Harvard Business School startup Tiggly, an interactive iPad app for toddlers, hit the shelves just in time for the Christmas holidays. Harvard MBA Phyl Georgiou conceived of the idea in 2012 with a team of five other first-year MBAs during FIELD 3, a required hands-on course where students launch microbusinesses. The idea no doubt reflected Georgiou’s interest in an apps and those of a teammate with a two-year-old toddler.
After the course ended, the other MBAs abandoned the project to pursue different paths, but Georgiou plowed ahead, building out the startup through the summer of 2012. He brought on fellow MBA Bart Clareman, who admits being impressed by the idea, which won Harvard’s New Venture Challenge. “My project got steamrolled by them as did as lot of others,” Clareman recalls.
The two moved to New York the Monday after their May 2013 graduation into a shared office space where Clareman’s father worked. “We didn’t get the free summer we watched our classmates Facebooking about,” Clarman says.
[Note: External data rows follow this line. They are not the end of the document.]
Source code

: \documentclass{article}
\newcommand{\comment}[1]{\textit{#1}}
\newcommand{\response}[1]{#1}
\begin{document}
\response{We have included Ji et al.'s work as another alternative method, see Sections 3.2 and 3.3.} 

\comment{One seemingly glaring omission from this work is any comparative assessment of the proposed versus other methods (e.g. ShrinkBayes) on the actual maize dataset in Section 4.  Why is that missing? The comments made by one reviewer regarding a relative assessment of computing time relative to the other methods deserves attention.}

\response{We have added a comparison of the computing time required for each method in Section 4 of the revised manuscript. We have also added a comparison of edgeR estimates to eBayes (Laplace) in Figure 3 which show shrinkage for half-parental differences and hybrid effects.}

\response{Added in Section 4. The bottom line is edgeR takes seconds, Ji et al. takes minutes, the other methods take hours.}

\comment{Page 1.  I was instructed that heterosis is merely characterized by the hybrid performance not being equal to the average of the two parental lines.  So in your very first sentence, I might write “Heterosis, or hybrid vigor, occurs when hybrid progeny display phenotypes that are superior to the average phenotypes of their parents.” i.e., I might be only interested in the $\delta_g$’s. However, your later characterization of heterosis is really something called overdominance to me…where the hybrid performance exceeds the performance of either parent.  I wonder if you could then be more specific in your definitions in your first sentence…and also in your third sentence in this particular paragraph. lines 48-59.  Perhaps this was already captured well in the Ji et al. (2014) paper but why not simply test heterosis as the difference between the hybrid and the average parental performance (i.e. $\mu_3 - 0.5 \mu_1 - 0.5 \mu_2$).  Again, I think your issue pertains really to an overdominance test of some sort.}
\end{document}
They forged on and added Azi Jamalian, a PhD candidate at Columbia University’s Teachers College who bought expertise in early childhood development.
The three relied on the three F’s (founders, friends, and family) for their first $200,000 in funding. Kae Capital of India kicked in another $500,000, bringing their total investment to $700,000.
The Tiggly product combines rubberized cookie-cutter shapes with iPad apps; sounds and animations encourage toddlers to put the sensor-backed shapes on the screen. For Clareman, the combination of physical objects with a digital interfaces goes above and beyond the typical early childhood toy: It tackles a potential hurdle in early childhood development. “The world is getting more digital every year, and kids are incredibly fluent with this new technology, but there’s 70 years of academic research that says manipulating physical objects is essential to the way the young mind develops. We feel that it will be comprised in digital play,” Clareman says. The founders believe Tiggly can help change this. “It’s the difference in looking at a square or a triangle and being able to feel that a square has four sides, where a triangle has only three,” Clareman adds.
So far, parents are responding in the positive. Tiggly has shipped some 20,000 units to retailers ranging from Amazon and Apple to Nordstrom; another 30,000 are en route from Tiggly’s factory in China. The nine-person startup is also on the lookout for a chief technology officer to build out data collection and analytics capabilities so parents can track their children’s development. “We think that if we can really establish ourselves not just as a toy or an app company, but as a learning company, then there’s a very high ceiling for where we can go,” Clareman says.